Wow, completely the opposite experience here. The majority of the prog. lang. enthusiasts I know are deeply into other aspects of computer science. They love high level languages because they can express their ideas so cleanly. Lots of devs are drooling over Rust because it allows us clean code with C-level control over memory layout and allocation.
The majority of PL enthusiasts might well be interested in other aspects of computer science, but I was pointing out the the converse isn't true: the majority of people interested in the more challenging aspects of comp sci are not necessarily interested in programming languages, which is why this would be a bad filter.
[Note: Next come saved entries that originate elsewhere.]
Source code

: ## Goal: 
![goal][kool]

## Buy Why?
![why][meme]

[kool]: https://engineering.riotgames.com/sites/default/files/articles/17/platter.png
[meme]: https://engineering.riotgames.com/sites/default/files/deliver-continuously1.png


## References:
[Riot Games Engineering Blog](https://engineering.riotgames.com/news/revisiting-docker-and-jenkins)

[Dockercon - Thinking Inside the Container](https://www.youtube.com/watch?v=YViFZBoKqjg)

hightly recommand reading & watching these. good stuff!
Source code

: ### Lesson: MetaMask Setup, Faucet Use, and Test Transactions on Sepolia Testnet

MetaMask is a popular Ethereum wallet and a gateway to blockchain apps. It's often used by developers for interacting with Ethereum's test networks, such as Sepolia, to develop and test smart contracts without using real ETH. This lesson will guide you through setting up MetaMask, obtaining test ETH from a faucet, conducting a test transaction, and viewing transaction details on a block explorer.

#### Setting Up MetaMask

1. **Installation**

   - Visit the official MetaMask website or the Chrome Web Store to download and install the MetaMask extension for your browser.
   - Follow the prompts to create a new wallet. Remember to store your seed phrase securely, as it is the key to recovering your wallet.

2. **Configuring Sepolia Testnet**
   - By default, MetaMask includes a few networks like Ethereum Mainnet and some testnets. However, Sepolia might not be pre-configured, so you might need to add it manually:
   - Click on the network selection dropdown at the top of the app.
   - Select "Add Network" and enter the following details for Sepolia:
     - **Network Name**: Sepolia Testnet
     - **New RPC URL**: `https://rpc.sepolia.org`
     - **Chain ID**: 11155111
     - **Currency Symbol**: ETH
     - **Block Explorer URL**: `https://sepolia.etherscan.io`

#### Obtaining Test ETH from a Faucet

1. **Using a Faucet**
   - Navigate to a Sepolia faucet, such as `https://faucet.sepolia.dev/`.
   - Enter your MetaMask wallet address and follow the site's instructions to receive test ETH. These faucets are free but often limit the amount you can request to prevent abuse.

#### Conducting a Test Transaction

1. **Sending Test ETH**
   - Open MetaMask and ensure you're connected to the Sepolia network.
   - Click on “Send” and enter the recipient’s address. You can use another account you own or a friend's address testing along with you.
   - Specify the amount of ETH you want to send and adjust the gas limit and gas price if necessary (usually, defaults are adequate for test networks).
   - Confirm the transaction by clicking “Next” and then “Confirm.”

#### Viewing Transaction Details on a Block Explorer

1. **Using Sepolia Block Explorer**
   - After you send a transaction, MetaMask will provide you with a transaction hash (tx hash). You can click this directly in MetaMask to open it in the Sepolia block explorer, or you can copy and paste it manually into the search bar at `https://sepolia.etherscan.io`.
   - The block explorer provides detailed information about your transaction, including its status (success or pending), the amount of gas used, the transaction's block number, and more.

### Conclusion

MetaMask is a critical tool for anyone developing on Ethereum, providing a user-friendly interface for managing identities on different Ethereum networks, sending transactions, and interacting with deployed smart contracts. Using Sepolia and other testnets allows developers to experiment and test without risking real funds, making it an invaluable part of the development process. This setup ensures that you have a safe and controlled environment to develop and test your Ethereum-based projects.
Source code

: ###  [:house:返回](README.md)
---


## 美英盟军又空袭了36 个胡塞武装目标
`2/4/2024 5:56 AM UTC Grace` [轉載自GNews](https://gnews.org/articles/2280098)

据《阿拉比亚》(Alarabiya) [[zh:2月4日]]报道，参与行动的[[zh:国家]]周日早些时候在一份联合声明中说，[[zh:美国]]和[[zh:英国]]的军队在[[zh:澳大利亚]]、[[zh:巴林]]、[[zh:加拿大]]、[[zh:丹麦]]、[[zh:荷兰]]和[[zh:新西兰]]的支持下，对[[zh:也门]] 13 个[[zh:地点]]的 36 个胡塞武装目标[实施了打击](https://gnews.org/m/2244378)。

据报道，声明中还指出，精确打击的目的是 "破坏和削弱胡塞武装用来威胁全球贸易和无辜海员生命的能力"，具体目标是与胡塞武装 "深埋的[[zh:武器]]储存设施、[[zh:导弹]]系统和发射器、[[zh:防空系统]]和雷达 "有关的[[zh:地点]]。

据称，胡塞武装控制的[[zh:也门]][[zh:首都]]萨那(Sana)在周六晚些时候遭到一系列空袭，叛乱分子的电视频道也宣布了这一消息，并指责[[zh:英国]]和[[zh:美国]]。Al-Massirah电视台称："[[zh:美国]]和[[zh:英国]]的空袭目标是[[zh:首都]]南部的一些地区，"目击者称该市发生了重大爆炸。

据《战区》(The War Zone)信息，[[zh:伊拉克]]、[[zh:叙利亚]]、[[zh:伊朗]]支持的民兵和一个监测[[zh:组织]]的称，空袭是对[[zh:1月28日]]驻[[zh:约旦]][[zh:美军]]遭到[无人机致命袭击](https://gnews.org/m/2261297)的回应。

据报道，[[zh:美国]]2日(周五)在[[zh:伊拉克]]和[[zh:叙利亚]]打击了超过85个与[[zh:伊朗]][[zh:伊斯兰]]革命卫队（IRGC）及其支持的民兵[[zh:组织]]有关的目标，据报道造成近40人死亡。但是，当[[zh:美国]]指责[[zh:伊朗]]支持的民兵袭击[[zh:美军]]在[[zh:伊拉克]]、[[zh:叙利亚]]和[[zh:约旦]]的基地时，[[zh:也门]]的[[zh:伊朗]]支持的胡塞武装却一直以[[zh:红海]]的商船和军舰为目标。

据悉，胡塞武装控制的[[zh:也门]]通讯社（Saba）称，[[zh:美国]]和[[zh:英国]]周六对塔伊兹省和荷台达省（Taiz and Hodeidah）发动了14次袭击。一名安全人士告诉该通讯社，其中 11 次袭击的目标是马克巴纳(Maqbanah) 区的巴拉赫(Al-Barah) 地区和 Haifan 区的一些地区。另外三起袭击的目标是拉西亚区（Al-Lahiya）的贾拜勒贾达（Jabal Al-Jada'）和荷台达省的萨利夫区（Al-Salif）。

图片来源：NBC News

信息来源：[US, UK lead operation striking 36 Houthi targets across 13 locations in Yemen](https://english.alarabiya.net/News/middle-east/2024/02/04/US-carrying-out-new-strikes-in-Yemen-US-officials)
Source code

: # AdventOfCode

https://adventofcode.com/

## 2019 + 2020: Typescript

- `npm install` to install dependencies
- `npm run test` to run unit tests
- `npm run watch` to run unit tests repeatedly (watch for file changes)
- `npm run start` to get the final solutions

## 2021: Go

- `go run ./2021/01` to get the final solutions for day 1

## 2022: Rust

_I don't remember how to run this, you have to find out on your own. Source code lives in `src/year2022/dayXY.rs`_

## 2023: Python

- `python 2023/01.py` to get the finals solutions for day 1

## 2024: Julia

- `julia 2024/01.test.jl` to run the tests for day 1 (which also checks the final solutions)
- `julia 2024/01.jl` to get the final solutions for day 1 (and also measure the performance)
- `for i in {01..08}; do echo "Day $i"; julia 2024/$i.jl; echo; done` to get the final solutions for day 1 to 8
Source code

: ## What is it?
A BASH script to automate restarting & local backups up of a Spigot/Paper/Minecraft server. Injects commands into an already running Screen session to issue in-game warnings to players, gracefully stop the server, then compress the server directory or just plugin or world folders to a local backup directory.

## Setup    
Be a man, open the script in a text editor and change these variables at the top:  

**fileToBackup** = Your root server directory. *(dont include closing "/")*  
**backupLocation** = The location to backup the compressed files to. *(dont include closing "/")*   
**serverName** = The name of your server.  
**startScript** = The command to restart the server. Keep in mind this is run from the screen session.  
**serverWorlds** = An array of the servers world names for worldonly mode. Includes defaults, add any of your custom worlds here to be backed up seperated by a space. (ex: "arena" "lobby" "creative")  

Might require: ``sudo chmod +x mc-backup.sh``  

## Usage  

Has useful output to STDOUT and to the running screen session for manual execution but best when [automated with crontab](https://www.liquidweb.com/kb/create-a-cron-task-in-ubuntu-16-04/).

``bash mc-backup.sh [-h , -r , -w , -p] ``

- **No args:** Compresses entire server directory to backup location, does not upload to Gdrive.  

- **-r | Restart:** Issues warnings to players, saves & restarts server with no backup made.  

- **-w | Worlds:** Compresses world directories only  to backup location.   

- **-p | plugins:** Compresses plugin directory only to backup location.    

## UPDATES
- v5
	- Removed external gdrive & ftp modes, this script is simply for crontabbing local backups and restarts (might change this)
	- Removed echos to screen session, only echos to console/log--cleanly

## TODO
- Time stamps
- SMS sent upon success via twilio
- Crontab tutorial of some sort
I drool over Rust, too, but I wouldn't switch my company's (little) C++ code to Rust tomorrow. Also, Rust appeals mostly to C/C++ programmers, who don't usually need as many OSS/OTS libraries as application-level programmers (and those, usually specialized, libraries they do need, either work with Rust or don't; if they don't, that alone would be a deal breaker).
People who risk their company's investment (or make any important decision) based on stuff they drool over, might need to get their priorities straight.
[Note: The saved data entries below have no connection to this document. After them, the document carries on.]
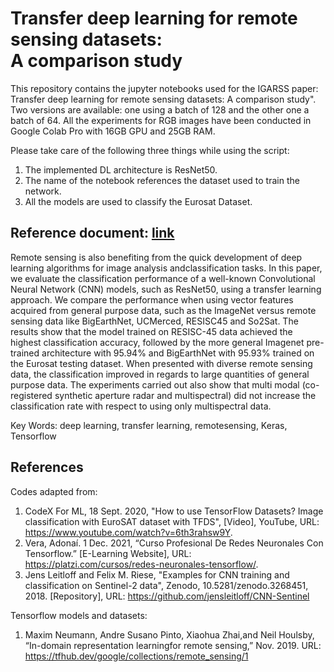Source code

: # Transfer deep learning for remote sensing datasets: <br/> A comparison study

This repository contains the jupyter notebooks used for the IGARSS paper: Transfer deep learning for remote sensing datasets: 
A comparison study". Two versions are available: one using a batch of 128 and the other one a batch of 64. All the experiments for RGB images have been conducted in Google  Colab  Pro  with  16GB  GPU  and  25GB  RAM.

Please take care of the following three things while using the script:<br/>
1. The implemented DL architecture is ResNet50. <br/>
2. The name of the notebook references the dataset used to train the network. <br/>
3. All the models are used to classify the Eurosat Dataset. <br/>

## Reference document: [link](link)

Remote  sensing  is  also  benefiting  from  the  quick  development  of  deep  learning  algorithms  for  image  analysis  andclassification  tasks.   In  this  paper,  we  evaluate  the  classification  performance  of  a  well-known  Convolutional  Neural Network  (CNN)  models,  such  as  ResNet50,  using  a  transfer  learning  approach.   We  compare  the  performance  when using  vector features  acquired  from  general  purpose  data, such  as  the  ImageNet  versus  remote  sensing  data  like BigEarthNet, UCMerced, RESISC45 and So2Sat.  The results show that the model trained on RESISC-45 data  achieved  the  highest  classification  accuracy,  followed by  the  more  general  Imagenet  pre-trained  architecture  with 95.94%  and  BigEarthNet  with  95.93%  trained  on  the  Eurosat testing dataset. When presented with diverse remote sensing data,  the classification improved in regards to large quantities of general purpose data.  The experiments carried out also show that multi modal (co-registered synthetic aperture radar and multispectral) did not increase the classification rate with respect to using only multispectral data. <br/>

Key Words: deep learning, transfer learning, remotesensing, Keras, Tensorflow

## References

Codes adapted from:
1. CodeX For ML, 18 Sept. 2020, "How to use TensorFlow Datasets? Image classification with EuroSAT dataset with TFDS", [Video], YouTube, URL: https://www.youtube.com/watch?v=6th3rahsw9Y.
2. Vera, Adonaí. 1 Dec. 2021, “Curso Profesional De Redes Neuronales Con Tensorflow.” [E-Learning Website], URL: https://platzi.com/cursos/redes-neuronales-tensorflow/. 
3. Jens Leitloff and Felix M. Riese, "Examples for CNN training and classification on Sentinel-2 data", Zenodo, 10.5281/zenodo.3268451, 2018. [Repository], URL: https://github.com/jensleitloff/CNN-Sentinel


Tensorflow models and datasets:
1. Maxim Neumann, Andre Susano Pinto, Xiaohua Zhai,and Neil Houlsby,   “In-domain representation learningfor remote sensing,” Nov. 2019. URL: https://tfhub.dev/google/collections/remote_sensing/1

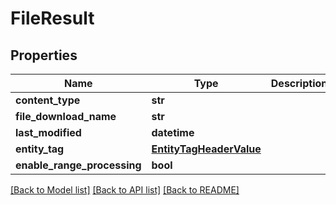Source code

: # FileResult

## Properties
Name | Type | Description | Notes
------------ | ------------- | ------------- | -------------
**content_type** | **str** |  | [optional] 
**file_download_name** | **str** |  | [optional] 
**last_modified** | **datetime** |  | [optional] 
**entity_tag** | [**EntityTagHeaderValue**](EntityTagHeaderValue.md) |  | [optional] 
**enable_range_processing** | **bool** |  | [optional] 

[[Back to Model list]](../README.md#documentation-for-models) [[Back to API list]](../README.md#documentation-for-api-endpoints) [[Back to README]](../README.md)


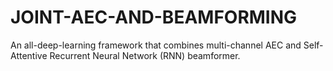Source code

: # JOINT-AEC-AND-BEAMFORMING


An all-deep-learning framework that combines multi-channel AEC and Self-Attentive Recurrent Neural Network (RNN) beamformer.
As primarily a Scala programmer, Rust appeals greatly to me. It's basically the same language without cruft inherited from Java, and its much more amenable to optimisation that Java. For example, large heaps have unacceptable GC pauses, so projects like Cassandra invest a lot of effort into "off-heap" memory management (i.e. manual memory management). With Rust that just works a whole heap better (pun intended).
People tend to talk about "expressiveness" when discussing programming languages, which usually mean concision. I'm much more interested in what I call "expressive width", which means how high- and low-level can get in a language. PHP is little expressive width, because its runtime is so poor. Scala has good expressive width because I can play with threads, CAS operations, mem-mapped files, and even manual memory management (which is going quite far off-piste, but possible with sun.Unsafe). Rust has even more expressive width than Scala.
[Rust needs higher-kinded types before it will truly make me happy. I believe they'll arrive soonish.]
For your other points:
- P(interested in PL | interested in CS) != P(interested in CS | interested in PL).
Agreed, but I don't think it matters. Anyone interested in discrete maths (so, CS) will pick up Haskell quickly.
- "People who risk their company's investment (or make any important decision) based on stuff they drool over, might need to get their priorities straight."
Depends on your company's size and ethos. I'd rather have a few great people than a room full of monkeys, but I understand arguments that go the other way.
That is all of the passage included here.